In the instant case, the plea bargain made at the time of arrest clearly falls outside the definition of a "proceeding." The plea agreement was made prior to the commencement of any court proceeding. It certainly began as a purely private arrangement between the parties. As the Nebraska Supreme Court explained in State v. Murphy, "[i]f the term `proceedings' was read broadly, rather than in its `particular sense,' § 29-1207(4)(a) would include any delay at trial that `concerns' the defendant." 255 Neb. at 803, 587 N.W.2d at 389.

Thus, it appears that the basis for exclusion must be found, if at all, in the catchall exclusion for "good cause" provided by § 29-1207(4)(f). Under § 29-1207(4)(f), time may be excluded for a period of delay where good cause is shown. State v. Covey, 267 Neb. 210, 673 N.W.2d 208 (2004). Under a plain reading of § 29-1207(4)(f), before an evaluation for good cause need be made, there must first be a "period of delay." State v. Covey, supra. The district court did not make any findings relating to § 29-1207(4)(f).

We think it is conceivable that, in theory, the conduct of parties relating to a plea bargain could constitute good cause for delay under § 29-1207(4)(f). But we are precluded from reaching this issue in the case before us by the absence of findings by the district court. "`[I]f a trial court relies on § 29-1207(4)(f) in excluding a period of delay from the 6-month computation, a general finding of "good cause" will not suffice and the trial court must make specific findings as to the good cause or causes which resulted in the extensions of time.'" State v. Murphy, 255 Neb. at 804, 587. N.W.2d at 389, quoting State v. Kinstler, 207 Neb. 386, 299 N.W.2d 182 (1980). See, also, State v. Alvarez, 189 Neb. 281, 202 N.W.2d 604 (1972).

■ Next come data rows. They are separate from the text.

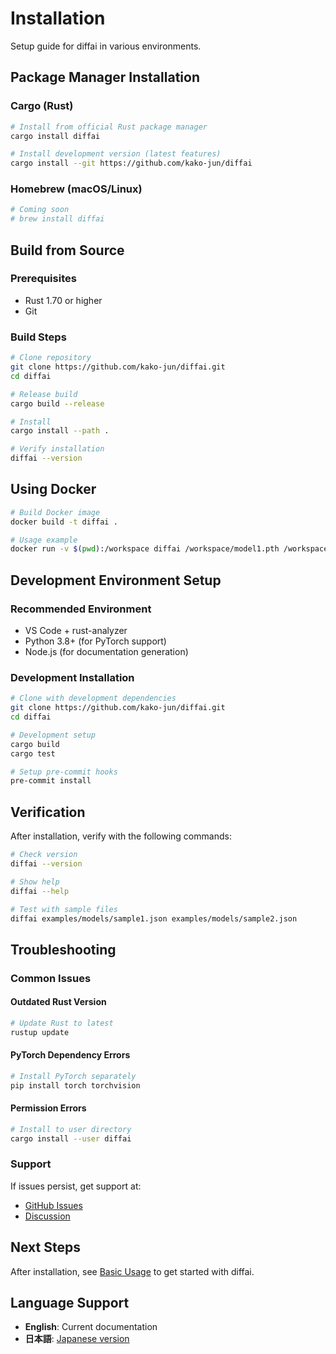 # Installation

Setup guide for diffai in various environments.

## Package Manager Installation

### Cargo (Rust)

```bash
# Install from official Rust package manager
cargo install diffai

# Install development version (latest features)
cargo install --git https://github.com/kako-jun/diffai
```

### Homebrew (macOS/Linux)

```bash
# Coming soon
# brew install diffai
```

## Build from Source

### Prerequisites
- Rust 1.70 or higher
- Git

### Build Steps

```bash
# Clone repository
git clone https://github.com/kako-jun/diffai.git
cd diffai

# Release build
cargo build --release

# Install
cargo install --path .

# Verify installation
diffai --version
```

## Using Docker

```bash
# Build Docker image
docker build -t diffai .

# Usage example
docker run -v $(pwd):/workspace diffai /workspace/model1.pth /workspace/model2.pth
```

## Development Environment Setup

### Recommended Environment
- VS Code + rust-analyzer
- Python 3.8+ (for PyTorch support)
- Node.js (for documentation generation)

### Development Installation

```bash
# Clone with development dependencies
git clone https://github.com/kako-jun/diffai.git
cd diffai

# Development setup
cargo build
cargo test

# Setup pre-commit hooks
pre-commit install
```

## Verification

After installation, verify with the following commands:

```bash
# Check version
diffai --version

# Show help
diffai --help

# Test with sample files
diffai examples/models/sample1.json examples/models/sample2.json
```

## Troubleshooting

### Common Issues

#### Outdated Rust Version
```bash
# Update Rust to latest
rustup update
```

#### PyTorch Dependency Errors
```bash
# Install PyTorch separately
pip install torch torchvision
```

#### Permission Errors
```bash
# Install to user directory
cargo install --user diffai
```

### Support

If issues persist, get support at:

- [GitHub Issues](https://github.com/kako-jun/diffai/issues)
- [Discussion](https://github.com/kako-jun/diffai/discussions)

## Next Steps

After installation, see [Basic Usage](basic-usage.md) to get started with diffai.

## Language Support

- **English**: Current documentation
- **日本語**: [Japanese version](installation_ja.md)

In the instant case, the district court made certain findings of historic fact, but the court did not make any finding regarding the causal connection, if any, between the plea bargain and any delay in the subsequent proceedings. Indeed, the court's findings did not identify a specific delay, but simply excluded certain broad periods of time, parts of which were irrelevant to the speedy trial calculation or already excluded under § 29-1207(4)(a). When a trial court's findings are incomplete, an appellate court must remand the cause for further consideration. State v. Murphy, 255 Neb. 797, 587 N.W.2d 384 (1998).

Constitutional Right to Speedy Trial.

Vasquez also argues that his constitutional right to a speedy trial was violation. *508 An appellate court is not obligated to engage in an analysis that is not needed to adjudicate the controversy before it. State v. Sommer, 273 Neb. 587, 731 N.W.2d 566 (2007). Therefore, we do not address this issue.

CONCLUSION

We conclude that the district court erred in excluding any time periods relating to the plea bargain under § 29-1207(4)(a). Even if such periods may be excluded under § 29-1207(4)(f), the district court made no findings in that regard. Accordingly, we reverse, and remand with directions to the district court to determine whether, based on the existing record, the State proved by a preponderance of the evidence that the time from the filing of the first information to the entry of the plea of not guilty or the time from the entry of the plea to the filing of the motion to suppress, or both, is excludable for good cause, supported by specific findings.

REVERSED AND REMANDED WITH DIRECTIONS.